My Longleaf Pine Restoration Story
It is appropriate since this “America’s Great Outdoors Listening Session” is being held in the longleaf pine ecosystem of South Carolina that a longleaf restoration story be shared. Saloom Properties, LLC is a 1762 acre Tree Farm in the coastal plains of south Alabama—an area in the natural longleaf range. Historically the longleaf pine was the dominant species of tree at an estimated 60 million acres. This has been reduced to its existing 3.4 million acres. We have seen a resurgence of restoration of the longleaf back to its natural ecosystem. Each year more acres are being planted and managed by private family forest owners.
In 2004 Hurricane Ivan wreaked havoc with its destruction to south Alabama. The day after the storm the stumpage price for our wood products were more than halved. After 5 months of logging clean-up and recouping only pennies on the dollar for salvaged timber, we decided to turn adversity into opportunity. Over the next 4 years we planted 450 acres of longleaf, and now we manage this ecosystem with prescribe burning, herbicide site prep and release and spraying for control and eradication of invasive species.
It was through incentive cost-share programs for replanting, control of invasive species, education for certified burn manager, wildlife habitat improvement programs, land recovery program that we were able to reinvest, replant and manage for sustainable forestry.
The results—an ecosystem that is thriving with wildlife including turkey and quail and the threatened gopher tortoise.
It has become our responsibility as family forest owners to manage our forest for improvement and sustainability.
We share and promote good forest management for future generations. We are actively involved in education through personal contacts, seminars, field days and programs such as Classroom in the Forest/Forest in the Classroom with school children on an annual basis. “Project Learning Tree,” an American Forest Foundation program that is used to help educate teachers in environmental education.
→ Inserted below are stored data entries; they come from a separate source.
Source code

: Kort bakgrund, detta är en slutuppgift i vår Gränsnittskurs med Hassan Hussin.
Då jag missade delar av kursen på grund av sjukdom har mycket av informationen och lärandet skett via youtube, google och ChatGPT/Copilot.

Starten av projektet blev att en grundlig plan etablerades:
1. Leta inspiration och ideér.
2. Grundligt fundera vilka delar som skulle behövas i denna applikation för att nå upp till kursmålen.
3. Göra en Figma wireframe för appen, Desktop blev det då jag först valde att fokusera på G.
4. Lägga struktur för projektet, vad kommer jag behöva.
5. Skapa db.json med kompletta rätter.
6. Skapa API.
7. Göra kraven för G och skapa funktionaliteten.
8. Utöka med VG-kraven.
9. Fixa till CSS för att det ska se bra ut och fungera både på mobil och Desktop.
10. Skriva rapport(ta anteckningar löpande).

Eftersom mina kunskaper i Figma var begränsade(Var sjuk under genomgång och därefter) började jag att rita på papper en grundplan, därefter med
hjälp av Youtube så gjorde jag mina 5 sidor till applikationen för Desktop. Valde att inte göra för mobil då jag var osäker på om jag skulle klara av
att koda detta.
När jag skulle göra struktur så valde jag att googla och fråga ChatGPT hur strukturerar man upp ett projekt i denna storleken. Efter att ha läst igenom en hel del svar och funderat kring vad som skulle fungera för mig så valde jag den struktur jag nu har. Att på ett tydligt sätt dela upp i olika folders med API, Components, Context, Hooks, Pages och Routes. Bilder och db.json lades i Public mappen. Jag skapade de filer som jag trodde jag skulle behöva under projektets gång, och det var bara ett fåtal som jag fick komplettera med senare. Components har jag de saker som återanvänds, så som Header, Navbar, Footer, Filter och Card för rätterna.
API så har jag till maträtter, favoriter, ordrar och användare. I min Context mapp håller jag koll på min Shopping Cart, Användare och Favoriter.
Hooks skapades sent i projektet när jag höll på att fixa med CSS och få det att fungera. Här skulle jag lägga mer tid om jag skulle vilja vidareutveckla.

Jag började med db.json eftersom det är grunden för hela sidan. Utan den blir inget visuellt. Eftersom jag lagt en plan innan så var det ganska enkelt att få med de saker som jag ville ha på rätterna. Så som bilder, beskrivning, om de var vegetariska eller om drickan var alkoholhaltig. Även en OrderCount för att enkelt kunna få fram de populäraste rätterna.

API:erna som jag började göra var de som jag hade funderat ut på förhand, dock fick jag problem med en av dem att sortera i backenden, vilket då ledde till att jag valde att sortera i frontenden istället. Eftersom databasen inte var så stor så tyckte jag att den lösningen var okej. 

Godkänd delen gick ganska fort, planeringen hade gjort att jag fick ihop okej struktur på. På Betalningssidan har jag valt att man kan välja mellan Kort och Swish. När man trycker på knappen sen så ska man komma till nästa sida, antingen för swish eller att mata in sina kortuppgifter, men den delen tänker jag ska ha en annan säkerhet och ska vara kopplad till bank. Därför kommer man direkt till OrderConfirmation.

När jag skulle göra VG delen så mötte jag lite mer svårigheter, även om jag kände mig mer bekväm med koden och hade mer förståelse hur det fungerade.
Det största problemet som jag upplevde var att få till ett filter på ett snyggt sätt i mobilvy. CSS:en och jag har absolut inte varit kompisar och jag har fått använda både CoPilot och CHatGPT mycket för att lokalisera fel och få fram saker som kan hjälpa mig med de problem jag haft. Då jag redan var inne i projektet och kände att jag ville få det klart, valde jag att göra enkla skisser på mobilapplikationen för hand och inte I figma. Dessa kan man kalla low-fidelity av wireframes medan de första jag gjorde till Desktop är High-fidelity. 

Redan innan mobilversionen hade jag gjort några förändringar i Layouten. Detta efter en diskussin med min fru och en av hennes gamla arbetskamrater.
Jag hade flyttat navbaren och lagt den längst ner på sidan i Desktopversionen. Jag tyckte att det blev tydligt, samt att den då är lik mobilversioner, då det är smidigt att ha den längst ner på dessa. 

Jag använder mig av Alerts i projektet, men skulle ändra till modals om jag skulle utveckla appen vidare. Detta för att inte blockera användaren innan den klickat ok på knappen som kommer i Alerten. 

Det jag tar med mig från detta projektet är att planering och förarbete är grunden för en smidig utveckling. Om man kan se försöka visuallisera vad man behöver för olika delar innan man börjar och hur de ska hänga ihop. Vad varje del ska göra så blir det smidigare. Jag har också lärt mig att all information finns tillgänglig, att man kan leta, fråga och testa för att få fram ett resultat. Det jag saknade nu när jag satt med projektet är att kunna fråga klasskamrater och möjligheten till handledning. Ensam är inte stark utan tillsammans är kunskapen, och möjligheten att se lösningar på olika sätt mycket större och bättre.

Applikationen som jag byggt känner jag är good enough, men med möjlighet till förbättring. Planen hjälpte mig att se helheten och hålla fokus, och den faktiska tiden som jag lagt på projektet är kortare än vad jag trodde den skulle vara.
In May we had 500 people visiting our farm on two separate field days. One of these field days was titled “Longleaf Restoration and Wildlife Management.”
There has been a dramatic decline in USDA-Forest Service Cooperative State and Private Funding from $4million in 2007 to $2.7million in 2010. This is just one example of the challenges that we all face. If these financial incentives are not there for the private forest owners to assist in good management improvements, then sustainability will be adversely affected. This is vital for future generations.
We need legislation to include incentives for private family forests to be able to participate in carbon markets. Managed forests can increase the carbon storage from its current 12% to as much as 20%. Biomass will become a renewable part of our energy as we move to cleaner forms of renewable energy in the future. Since private forests make up 75% of all forested land in Alabama and 62% of forested land in the US (423 million acres) those legislative policies need to define biomass where private forests are included in this definition.
2.6 million acres of family forests change hands each year; and 1.4 million acres are actually loss to urbanization or development as a result of families having to sell property or cut timber to pay federal estate taxes. This could be alleviated with legislation such as the Thompson Family Farm Preservation and Conservation Estate Tax Act.
We are proactive when it comes to education. We realize that if the next generations are not exposed to managed forests and not exposed to America’s Great Outdoors with its inherent benefits then this legacy will wither and be only history. We are each called to be good stewards of what we have. Being good stewards of our family forests is part of that sustainable legacy. We need funding and incentives for environmental education to ensure that our children learn to appreciate and invest themselves in our environment’s future.
As you are aware private family forests provide many benefits to our society. Jobs (avg.8 jobs/1000 acres), clean air and clean water (1 acres supplies enough oxygen for 18 people), wood products and their derivatives, a source for renewable energy with less carbon and environmental impact than concrete and steel, recreation and aesthetics. Private forest owners need incentives to allow them to continue to manage and preserve their forests.
These listening sessions are a great move forward in bringing the discussion and awareness of how fragile America’s Great Outdoors is. We need to be proactive in our conservation efforts. This can effectively be done in partnership with private family forests, industry and the federal government. Let’s get to work to strengthen this partnership.